Speaker Kevin McCarthy (R-Calif.) reportedly told members of his conference in a meeting that he will not bring the Senate’s bipartisan stopgap bill to the House floor for a vote.
The Senate passed the resolution on Tuesday on a 77-19 bipartisan vote. The legislation would fund the government through Nov. 17 as negotiations continue. Congress must pass legislation to fund the government by the end of this month to avoid a shutdown.
However, McCarthy will not bring the bipartisan Senate bill up for a vote even though Republicans are struggling to reach consensus on legislation to avert a shutdown and some members of the House Republican conference say they will not support a continuing resolution.

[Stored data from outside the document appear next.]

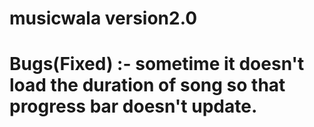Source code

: # musicwala version2.0

# Bugs(Fixed) :- sometime it doesn't load the duration of song so that progress bar doesn't update.
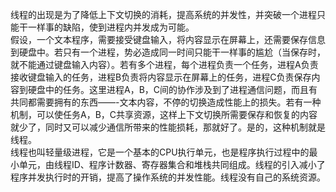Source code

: 线程的出现是为了降低上下文切换的消耗，提高系统的并发性，并突破一个进程只能干一样事的缺陷，使到进程内并发成为可能。
<br>
假设，一个文本程序，需要接受键盘输入，将内容显示在屏幕上，还需要保存信息到硬盘中。若只有一个进程，势必造成同一时间只能干一样事的尴尬（当保存时，就不能通过键盘输入内容）。若有多个进程，每个进程负责一个任务，进程A负责接收键盘输入的任务，进程B负责将内容显示在屏幕上的任务，进程C负责保存内容到硬盘中的任务。这里进程A，B，C间的协作涉及到了进程通信问题，而且有共同都需要拥有的东西——-文本内容，不停的切换造成性能上的损失。若有一种机制，可以使任务A，B，C共享资源，这样上下文切换所需要保存和恢复的内容就少了，同时又可以减少通信所带来的性能损耗，那就好了。是的，这种机制就是线程。
<br>
线程也叫轻量级进程，它是一个基本的CPU执行单元，也是程序执行过程中的最小单元，由线程ID、程序计数器、寄存器集合和堆栈共同组成。线程的引入减小了程序并发执行时的开销，提高了操作系统的并发性能。线程没有自己的系统资源。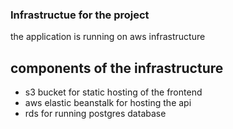 ### Infrastructue for the project

the application is running on aws infrastructure

## components of the infrastructure

- s3 bucket for static hosting of the frontend
- aws elastic beanstalk for hosting the api
- rds for running postgres database
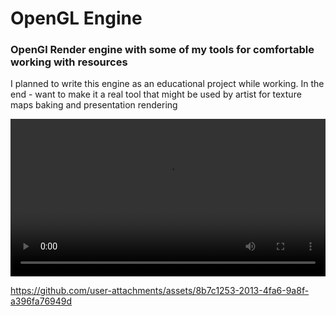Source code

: # OpenGL Engine

### OpenGl Render engine with some of my tools for comfortable working with resources

I planned to write this engine as an educational project while working. In the end - want to make it a real tool that might be used by artist for texture maps baking and presentation rendering

<div style="width: 100%">
	<video controls style="width: 100%; height: auto;" src="https://github.com/efimco/TryingToBeARenderGuy/blob/29fb4b3e206f3c4e8fd50d591c6fe30c57668f4e/images/KinghtRenderPreview.mp4" title="Title"></video>
</div>

https://github.com/user-attachments/assets/8b7c1253-2013-4fa6-9a8f-a396fa76949d

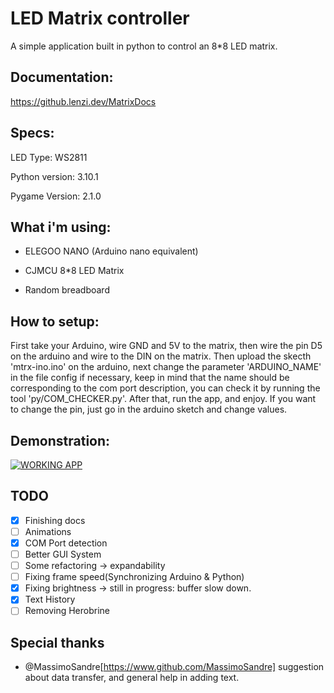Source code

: # LED Matrix controller

A simple application built in python to control an 8*8 LED matrix.

## Documentation:
https://github.lenzi.dev/MatrixDocs


## Specs:

LED Type: WS2811

Python version: 3.10.1

Pygame Version: 2.1.0



## What i'm using:

- ELEGOO NANO (Arduino nano equivalent)

- CJMCU 8*8 LED Matrix

- Random breadboard


## How to setup:

First take your Arduino, wire GND and 5V to the matrix, then wire the pin D5 on the arduino and wire to the DIN on the matrix.
Then upload the skecth 'mtrx-ino.ino' on the arduino, next change the parameter 'ARDUINO_NAME' in the file config if necessary, keep in mind that the name should be corresponding to the com port description, you can check it by running the tool 'py/COM_CHECKER.py'.
After that, run the app, and enjoy.
If you want to change the pin, just go in the arduino sketch and change values.

## Demonstration:

[![WORKING APP](https://i.ytimg.com/an_webp/wqejpU3aGb0/mqdefault_6s.webp?du=3000&sqp=CImNi5YG&rs=AOn4CLBTa-VJ1C9tfDzSTIMXLaC3ypWmjQ)](https://www.youtube.com/watch?v=wqejpU3aGb0)

## TODO

- [x] Finishing docs
- [ ] Animations
- [x] COM Port detection
- [ ] Better GUI System
- [ ] Some refactoring -> expandability 
- [ ] Fixing frame speed(Synchronizing Arduino & Python)
- [x] Fixing brightness -> still in progress: buffer slow down.
- [x] Text History
- [ ] Removing Herobrine

## Special thanks
- @MassimoSandre[https://www.github.com/MassimoSandre] suggestion about data transfer, and general help in adding text.


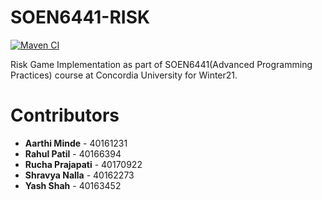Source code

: # SOEN6441-RISK 
[![Maven CI](https://github.com/iRahulP/SOEN6441-RISK/workflows/maven.yml/badge.svg)](https://github.com/iRahulP/SOEN6441-RISK/actions)

Risk Game Implementation as part of SOEN6441(Advanced Programming Practices) course at Concordia University for Winter21.

# Contributors

* **Aarthi Minde** - 40161231
* **Rahul Patil** - 40166394
* **Rucha Prajapati** - 40170922
* **Shravya Nalla** - 40162273
* **Yash Shah** - 40163452
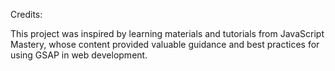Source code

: Credits:

This project was inspired by learning materials and tutorials from JavaScript Mastery, whose content provided valuable guidance and best practices for using GSAP in web development.
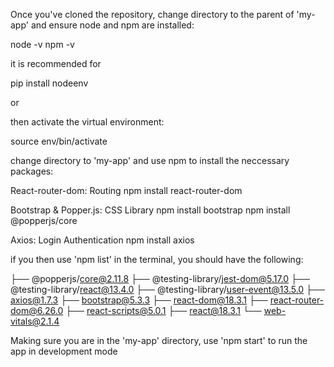 Once you've cloned the repository, change directory to the parent of 'my-app' and ensure node and npm are installed:

node -v
npm -v

it is recommended for

pip install nodeenv

or

then activate the virtual environment:

source env/bin/activate

change directory to 'my-app' and use npm to install the neccessary packages:

React-router-dom: Routing
npm install react-router-dom

Bootstrap & Popper.js: CSS Library
npm install bootstrap
npm install @popperjs/core

Axios: Login Authentication
npm install axios 

if you then use 'npm list' in the terminal, you should have the following:

├── @popperjs/core@2.11.8
├── @testing-library/jest-dom@5.17.0
├── @testing-library/react@13.4.0
├── @testing-library/user-event@13.5.0
├── axios@1.7.3
├── bootstrap@5.3.3
├── react-dom@18.3.1
├── react-router-dom@6.26.0
├── react-scripts@5.0.1
├── react@18.3.1
└── web-vitals@2.1.4


Making sure you are in the 'my-app' directory, use 'npm start' to run the app in development mode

“I don’t think he plans to do that,” Rep. Bob Good (R-Va.) told The Hill when asked if McCarthy would bring the Senate stopgap bill up for a vote. “He reiterated that this morning. I called on him to consistently say that to the public, let the Senate know that’s dead on arrival and that there’s no way the House would pass that bill.”
McCarthy later told reporters that he doesn’t “see the support” for the Senate stopgap bill the House.
But some Democrats, especially from districts Biden won in 2020 say they would be on board with supporting the Senate’s bill.
Rep. Don Bacon (R-Neb.) said McCarthy should bring the bill to the floor if it is the “only option.”
“I don’t want a shutdown,” he says. “I would support it.”